→ **WORK ITEM**
Between the line containing "然后配置一条 URL 路由规则到该" and the line containing "修改 config/dev.py 配置项只会对本地开发环境生效；" lies a run of lines; give that run again exactly, with both of those lines, and nothing else from the entries below.
- Opening Delimiter -
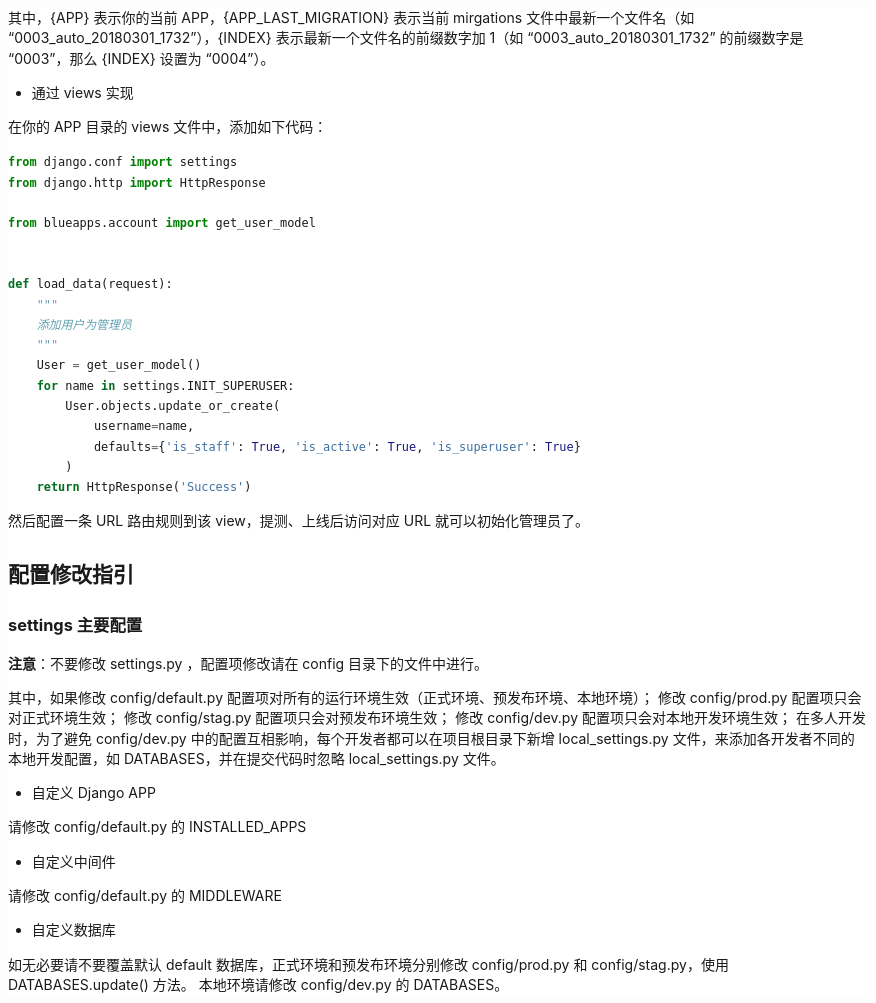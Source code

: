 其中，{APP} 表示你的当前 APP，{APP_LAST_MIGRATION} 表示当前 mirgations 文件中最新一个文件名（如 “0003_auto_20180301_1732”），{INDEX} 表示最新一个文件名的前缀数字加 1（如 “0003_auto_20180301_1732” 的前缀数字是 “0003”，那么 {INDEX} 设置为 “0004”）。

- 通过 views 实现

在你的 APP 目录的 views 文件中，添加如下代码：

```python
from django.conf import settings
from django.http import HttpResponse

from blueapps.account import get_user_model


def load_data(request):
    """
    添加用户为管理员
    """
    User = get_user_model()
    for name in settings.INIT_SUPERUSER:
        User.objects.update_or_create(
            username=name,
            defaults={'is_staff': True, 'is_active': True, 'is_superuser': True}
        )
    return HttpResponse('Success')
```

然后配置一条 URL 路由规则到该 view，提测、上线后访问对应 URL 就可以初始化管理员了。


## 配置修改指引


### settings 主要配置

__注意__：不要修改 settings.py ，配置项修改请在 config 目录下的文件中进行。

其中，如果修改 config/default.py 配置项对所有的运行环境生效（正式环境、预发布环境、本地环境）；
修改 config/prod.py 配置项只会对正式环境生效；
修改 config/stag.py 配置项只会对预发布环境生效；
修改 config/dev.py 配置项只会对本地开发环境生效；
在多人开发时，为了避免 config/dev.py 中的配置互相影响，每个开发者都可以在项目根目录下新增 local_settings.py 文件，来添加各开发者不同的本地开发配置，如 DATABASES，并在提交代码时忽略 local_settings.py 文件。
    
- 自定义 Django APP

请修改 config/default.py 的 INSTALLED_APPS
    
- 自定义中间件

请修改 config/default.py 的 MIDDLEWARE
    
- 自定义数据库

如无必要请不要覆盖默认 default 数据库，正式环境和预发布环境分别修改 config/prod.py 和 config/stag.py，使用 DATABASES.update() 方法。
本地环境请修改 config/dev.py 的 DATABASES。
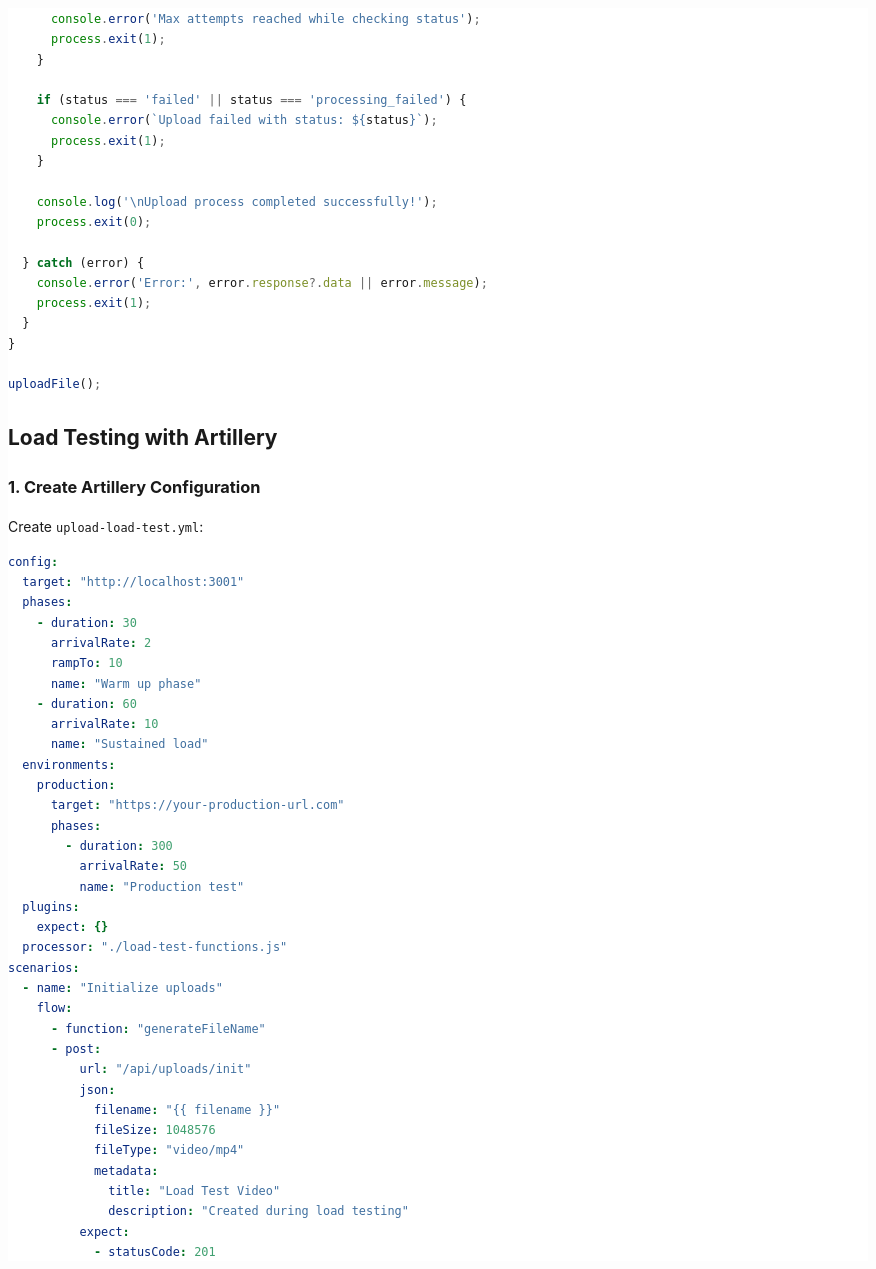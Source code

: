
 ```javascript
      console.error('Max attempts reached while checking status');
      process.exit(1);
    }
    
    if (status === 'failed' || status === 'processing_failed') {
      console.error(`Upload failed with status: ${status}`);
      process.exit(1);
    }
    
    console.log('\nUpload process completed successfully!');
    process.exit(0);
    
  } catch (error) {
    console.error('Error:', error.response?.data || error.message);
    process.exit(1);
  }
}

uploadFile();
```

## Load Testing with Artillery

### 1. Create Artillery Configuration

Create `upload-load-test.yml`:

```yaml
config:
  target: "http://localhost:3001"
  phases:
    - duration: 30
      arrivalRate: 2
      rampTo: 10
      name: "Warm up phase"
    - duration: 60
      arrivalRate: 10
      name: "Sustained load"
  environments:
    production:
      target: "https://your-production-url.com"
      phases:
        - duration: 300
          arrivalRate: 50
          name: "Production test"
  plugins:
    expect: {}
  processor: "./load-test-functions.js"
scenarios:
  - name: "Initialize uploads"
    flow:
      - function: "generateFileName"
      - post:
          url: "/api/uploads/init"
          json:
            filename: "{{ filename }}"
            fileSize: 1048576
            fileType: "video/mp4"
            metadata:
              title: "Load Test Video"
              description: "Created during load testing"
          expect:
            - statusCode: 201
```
- Closing Delimiter -
→ **WRITTEN RESPONSE**
然后配置一条 URL 路由规则到该 view，提测、上线后访问对应 URL 就可以初始化管理员了。


## 配置修改指引


### settings 主要配置

__注意__：不要修改 settings.py ，配置项修改请在 config 目录下的文件中进行。

其中，如果修改 config/default.py 配置项对所有的运行环境生效（正式环境、预发布环境、本地环境）；
修改 config/prod.py 配置项只会对正式环境生效；
修改 config/stag.py 配置项只会对预发布环境生效；
修改 config/dev.py 配置项只会对本地开发环境生效；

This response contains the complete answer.